Alessandro si recò a passo deciso nel soggiorno. Camminando calpestò un homonucolo, rompendolo irrimediabilmente. Il corpo del piccolo essere venne spiaccicato sul tappeto, rilasciando un umore bianchiccio tutto attorno a se, macchiando tra l'altro il pregiato persiano che gli era costato un occhio della testa.

- Un giorno o l'altro vi butto tutti nel camino - borbottò allora Alessandro, pulendosi la suola della scarpa con il fazzoletto. Gli homonucoli, scioccati dall'accaduto, corsero via sibilando e soffiando come gatti spaventati. Con una rapidità di movimento tale da permettere loro di eludere le occhiate minacciose di Alessandro, che nel frattempo meditava di non soffermarsi a quel primo delitto, gli homonucoli si nascosero sotto ai mobili, e da lì presero a studiare i movimenti del padrone di casa con occhi colmi di paura e mortificazione.

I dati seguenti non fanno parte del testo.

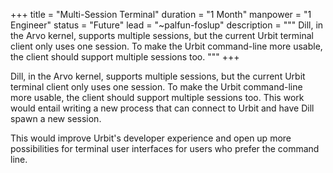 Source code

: +++
title = "Multi-Session Terminal"
duration = "1 Month"
manpower = "1 Engineer"
status = "Future"
lead = "~palfun-foslup"
description = """
Dill, in the Arvo kernel, supports multiple sessions, but the current Urbit terminal client only uses one session.  To make the Urbit command-line more usable, the client should support multiple sessions too. 
"""
+++

Dill, in the Arvo kernel, supports multiple sessions, but the current Urbit terminal client only uses one session.  To make the Urbit command-line more usable, the client should support multiple sessions too.  This work would entail writing a new process that can connect to Urbit and have Dill spawn a new session.

This would improve Urbit's developer experience and open up more possibilities for terminal user interfaces for users who prefer the command line.
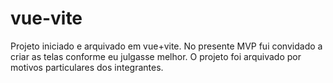 # vue-vite
Projeto iniciado e arquivado  em vue+vite.
No presente MVP fui convidado a criar as telas conforme eu julgasse melhor.
O projeto foi arquivado por motivos particulares dos integrantes.
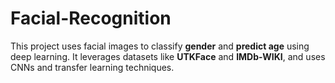 # Facial-Recognition
This project uses facial images to classify **gender** and **predict age** using deep learning. It leverages datasets like **UTKFace** and **IMDb-WIKI**, and uses CNNs and transfer learning techniques.
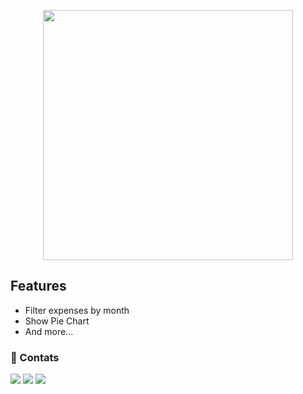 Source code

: 
<p align="center">
<img src=".github/cover.gif" height="400">
</p>


## Features

- Filter expenses by month
- Show Pie Chart
- And more...

 ### 🤝 Contats
 
 <div> 
  <a href="https://www.linkedin.com/in/lucas-fernando-monfre-8a484a226/" target="_blank"><img src="https://img.shields.io/badge/-LinkedIn-%230077B5?style=for-the-badge&logo=linkedin&logoColor=white" target="_blank"></a>
  <a href = "mailto:monfrelucas@gmail.com"><img src="https://img.shields.io/badge/Gmail-D14836?style=for-the-badge&logo=gmail&logoColor=white" target="_blank"></a>
  <a href = "mailto:lucas.monfre@hotmail.com"><img src="https://img.shields.io/badge/Microsoft_Outlook-0078D4?style=for-the-badge&logo=microsoft-outlook&logoColor=white" target="_blank"></a> 
 </div>
 
</div>

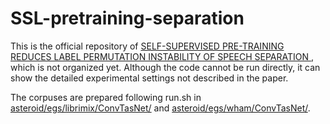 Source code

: # SSL-pretraining-separation
This is the official repository of [SELF-SUPERVISED PRE-TRAINING REDUCES LABEL PERMUTATION INSTABILITY OF SPEECH SEPARATION
](https://arxiv.org/pdf/2010.15366.pdf), which is not organized yet. Although the code cannot be run directly, it can show the detailed experimental settings not described in the paper.

The corpuses are prepared following run.sh in [asteroid/egs/librimix/ConvTasNet/](https://github.com/asteroid-team/asteroid/tree/master/egs/librimix/ConvTasNet) and [asteroid/egs/wham/ConvTasNet/](https://github.com/asteroid-team/asteroid/tree/master/egs/wham/ConvTasNet).
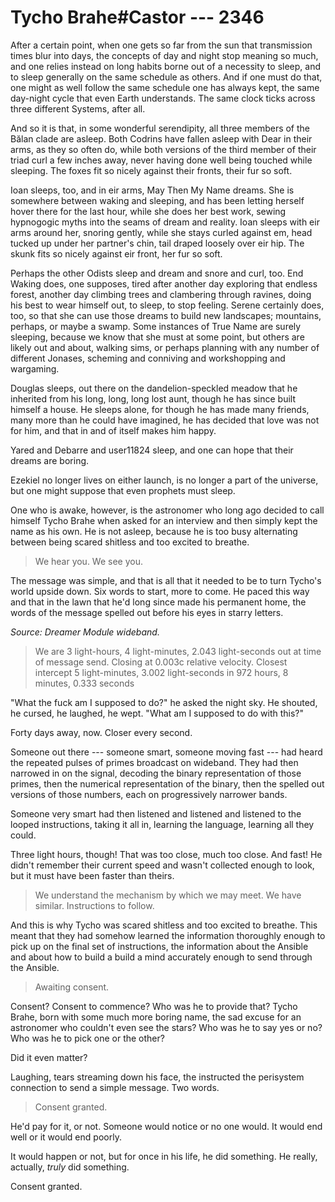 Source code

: # Tycho Brahe#Castor --- 2346

After a certain point, when one gets so far from the sun that transmission times blur into days, the concepts of day and night stop meaning so much, and one relies instead on long habits borne out of a necessity to sleep, and to sleep generally on the same schedule as others. And if one must do that, one might as well follow the same schedule one has always kept, the same day-night cycle that even Earth understands. The same clock ticks across three different Systems, after all.

And so it is that, in some wonderful serendipity, all three members of the Bălan clade are asleep. Both Codrins have fallen asleep with Dear in their arms, as they so often do, while both versions of the third member of their triad curl a few inches away, never having done well being touched while sleeping. The foxes fit so nicely against their fronts, their fur so soft.

Ioan sleeps, too, and in eir arms, May Then My Name dreams. She is somewhere between waking and sleeping, and has been letting herself hover there for the last hour, while she does her best work, sewing hypnogogic myths into the seams of dream and reality. Ioan sleeps with eir arms around her, snoring gently, while she stays curled against em, head tucked up under her partner's chin, tail draped loosely over eir hip. The skunk fits so nicely against eir front, her fur so soft.

Perhaps the other Odists sleep and dream and snore and curl, too. End Waking does, one supposes, tired after another day exploring that endless forest, another day climbing trees and clambering through ravines, doing his best to wear himself out, to sleep, to stop feeling. Serene certainly does, too, so that she can use those dreams to build new landscapes; mountains, perhaps, or maybe a swamp. Some instances of True Name are surely sleeping, because we know that she must at some point, but others are likely out and about, walking sims, or perhaps planning with any number of different Jonases, scheming and conniving and workshopping and wargaming.

Douglas sleeps, out there on the dandelion-speckled meadow that he inherited from his long, long, long lost aunt, though he has since built himself a house. He sleeps alone, for though he has made many friends, many more than he could have imagined, he has decided that love was not for him, and that in and of itself makes him happy.

Yared and Debarre and user11824 sleep, and one can hope that their dreams are boring.

Ezekiel no longer lives on either launch, is no longer a part of the universe, but one might suppose that even prophets must sleep.

One who is awake, however, is the astronomer who long ago decided to call himself Tycho Brahe when asked for an interview and then simply kept the name as his own. He is not asleep, because he is too busy alternating between being scared shitless and too excited to breathe.

> We hear you. We see you.

The message was simple, and that is all that it needed to be to turn Tycho's world upside down. Six words to start, more to come. He paced this way and that in the lawn that he'd long since made his permanent home, the words of the message spelled out before his eyes in starry letters.

*Source: Dreamer Module wideband.*

> We are 3 light-hours, 4 light-minutes, 2.043 light-seconds out at time of message send. Closing at 0.003c relative velocity. Closest intercept 5 light-minutes, 3.002 light-seconds in 972 hours, 8 minutes, 0.333 seconds

"What the fuck am I supposed to do?" he asked the night sky. He shouted, he cursed, he laughed, he wept. "What am I supposed to do with this?"

Forty days away, now. Closer every second.

Someone out there --- someone smart, someone moving fast --- had heard the repeated pulses of primes broadcast on wideband. They had then narrowed in on the signal, decoding the binary representation of those primes, then the numerical representation of the binary, then the spelled out versions of those numbers, each on progressively narrower bands.

Someone very smart had then listened and listened and listened to the looped instructions, taking it all in, learning the language, learning all they could.

Three light hours, though! That was too close, much too close. And fast! He didn't remember their current speed and wasn't collected enough to look, but it must have been faster than theirs.

> We understand the mechanism by which we may meet. We have similar. Instructions to follow. 

And this is why Tycho was scared shitless and too excited to breathe. This meant that they had somehow learned the information thoroughly enough to pick up on the final set of instructions, the information about the Ansible and about how to build a build a mind accurately enough to send through the Ansible.

> Awaiting consent.

Consent? Consent to commence? Who was he to provide that? Tycho Brahe, born with some much more boring name, the sad excuse for an astronomer who couldn't even see the stars? Who was he to say yes or no? Who was he to pick one or the other?

Did it even matter?

Laughing, tears streaming down his face, the instructed the perisystem connection to send a simple message. Two words.

> Consent granted.

He'd pay for it, or not. Someone would notice or no one would. It would end well or it would end poorly.

It would happen or not, but for once in his life, he did something. He really, actually, *truly* did something.

Consent granted.
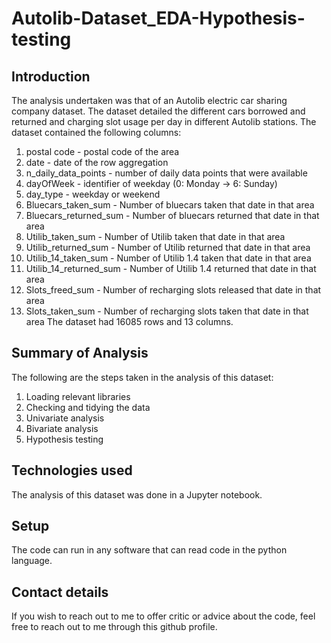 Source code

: # Autolib-Dataset_EDA-Hypothesis-testing
## Introduction
The analysis undertaken was that of an Autolib electric car sharing company dataset. The dataset detailed the different cars borrowed and returned and charging slot usage per day in different Autolib stations. The dataset contained the following columns:
  1. postal code - postal code of the area
  2. date - date of the row aggregation
  3. n_daily_data_points - number of daily data points that were available
  4. dayOfWeek - identifier of weekday (0: Monday -> 6: Sunday)
  5. day_type - weekday or weekend
  6. Bluecars_taken_sum - Number of bluecars taken that date in that area
  7. Bluecars_returned_sum - Number of bluecars returned that date in that area
  8. Utilib_taken_sum - Number of Utilib taken that date in that area
  9. Utilib_returned_sum - Number of Utilib returned that date in that area
  10. Utilib_14_taken_sum - Number of Utilib 1.4 taken that date in that area
  11. Utilib_14_returned_sum - Number of Utilib 1.4 returned that date in that area
  12. Slots_freed_sum - Number of recharging slots released that date in that area
  13. Slots_taken_sum - Number of recharging slots taken that date in that area
The dataset had 16085 rows and 13 columns.

## Summary of Analysis
The following are the steps taken in the analysis of this dataset:
  1. Loading relevant libraries
  2. Checking and tidying the data
  3. Univariate analysis
  4. Bivariate analysis
  5. Hypothesis testing 
  
## Technologies used
The analysis of this dataset was done in a Jupyter notebook.

## Setup
The code can run in any software that can read code in the python language.

## Contact details
If you wish to reach out to me to offer critic or advice about the code, feel free to reach out to me through this github profile.
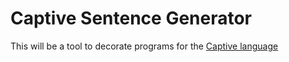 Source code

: # Captive Sentence Generator

This will be a tool to decorate programs for the [Captive language](https://github.com/rottytooth/Captive/)
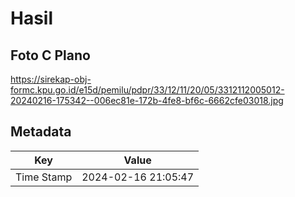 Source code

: # Hasil

## Foto C Plano

https://sirekap-obj-formc.kpu.go.id/e15d/pemilu/pdpr/33/12/11/20/05/3312112005012-20240216-175342--006ec81e-172b-4fe8-bf6c-6662cfe03018.jpg


## Metadata

| Key        | Value               |
| ---------- | ------------------- |
| Time Stamp | 2024-02-16 21:05:47 |



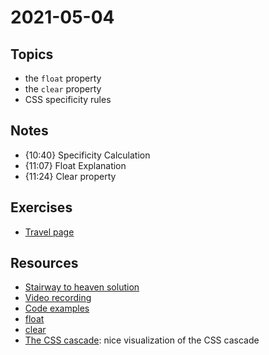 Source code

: # 2021-05-04

## Topics

- the `float` property 
- the `clear` property
- CSS specificity rules

## Notes

- {10:40} Specificity Calculation
- {11:07} Float Explanation
- {11:24} Clear property


## Exercises

- [Travel page](https://github.com/FbW-E04-1/UIB-box-model-stairway-to-heaven)

## Resources

- [Stairway to heaven solution](workspace/exercise-stairway-to-heaven)
- [Video recording](https://drive.google.com/file/d/1Cq_AHOWEpuAIyVUB5S5ck3mZVBgAJlK7/view?usp=sharing)
- [Code examples](workspace)
- [float](https://developer.mozilla.org/en-US/docs/Web/CSS/float)
- [clear](https://developer.mozilla.org/en-US/docs/Web/CSS/clear)
- [The CSS cascade](https://wattenberger.com/blog/css-cascade): nice visualization of the CSS cascade
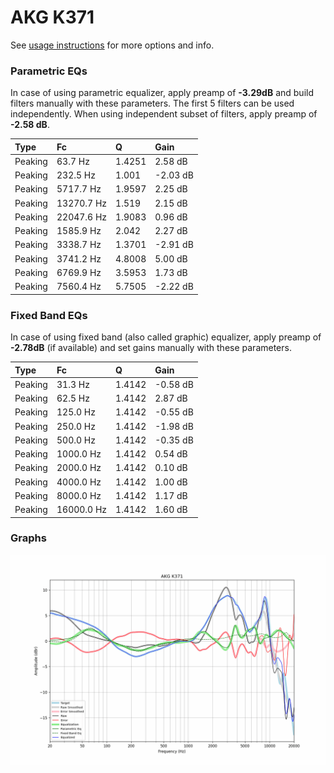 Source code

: # AKG K371
See [usage instructions](https://github.com/jaakkopasanen/AutoEq#usage) for more options and info.

### Parametric EQs
In case of using parametric equalizer, apply preamp of **-3.29dB** and build filters manually
with these parameters. The first 5 filters can be used independently.
When using independent subset of filters, apply preamp of **-2.58 dB**.

| Type    | Fc         |      Q | Gain     |
|:--------|:-----------|:-------|:---------|
| Peaking | 63.7 Hz    | 1.4251 | 2.58 dB  |
| Peaking | 232.5 Hz   | 1.001  | -2.03 dB |
| Peaking | 5717.7 Hz  | 1.9597 | 2.25 dB  |
| Peaking | 13270.7 Hz | 1.519  | 2.15 dB  |
| Peaking | 22047.6 Hz | 1.9083 | 0.96 dB  |
| Peaking | 1585.9 Hz  | 2.042  | 2.27 dB  |
| Peaking | 3338.7 Hz  | 1.3701 | -2.91 dB |
| Peaking | 3741.2 Hz  | 4.8008 | 5.00 dB  |
| Peaking | 6769.9 Hz  | 3.5953 | 1.73 dB  |
| Peaking | 7560.4 Hz  | 5.7505 | -2.22 dB |

### Fixed Band EQs
In case of using fixed band (also called graphic) equalizer, apply preamp of **-2.78dB**
(if available) and set gains manually with these parameters.

| Type    | Fc         |      Q | Gain     |
|:--------|:-----------|:-------|:---------|
| Peaking | 31.3 Hz    | 1.4142 | -0.58 dB |
| Peaking | 62.5 Hz    | 1.4142 | 2.87 dB  |
| Peaking | 125.0 Hz   | 1.4142 | -0.55 dB |
| Peaking | 250.0 Hz   | 1.4142 | -1.98 dB |
| Peaking | 500.0 Hz   | 1.4142 | -0.35 dB |
| Peaking | 1000.0 Hz  | 1.4142 | 0.54 dB  |
| Peaking | 2000.0 Hz  | 1.4142 | 0.10 dB  |
| Peaking | 4000.0 Hz  | 1.4142 | 1.00 dB  |
| Peaking | 8000.0 Hz  | 1.4142 | 1.17 dB  |
| Peaking | 16000.0 Hz | 1.4142 | 1.60 dB  |

### Graphs
![](./AKG%20K371.png)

Alessandro decise di ignorarli. Entrò in soggiorno spogliandosi del mantello e del maglione in lana. Si avvicinò alla finestra, guardò fuori attraverso le fessure delle persiane per un istante, dopodichè tirò le pesanti tende in cuoio per lasciar fuori eventuali sguardi di curiosi passanti. Dopo un'ultima occhiata alla porta d'ingresso, si recò verso lo scaffale che faceva da libreria. Contò il sedicesimo libro a partire dal secondo piano a sinistra, ed estrasse un volume. Lo scaffale scivolò di lato: dietro di esso comparve un'entrata.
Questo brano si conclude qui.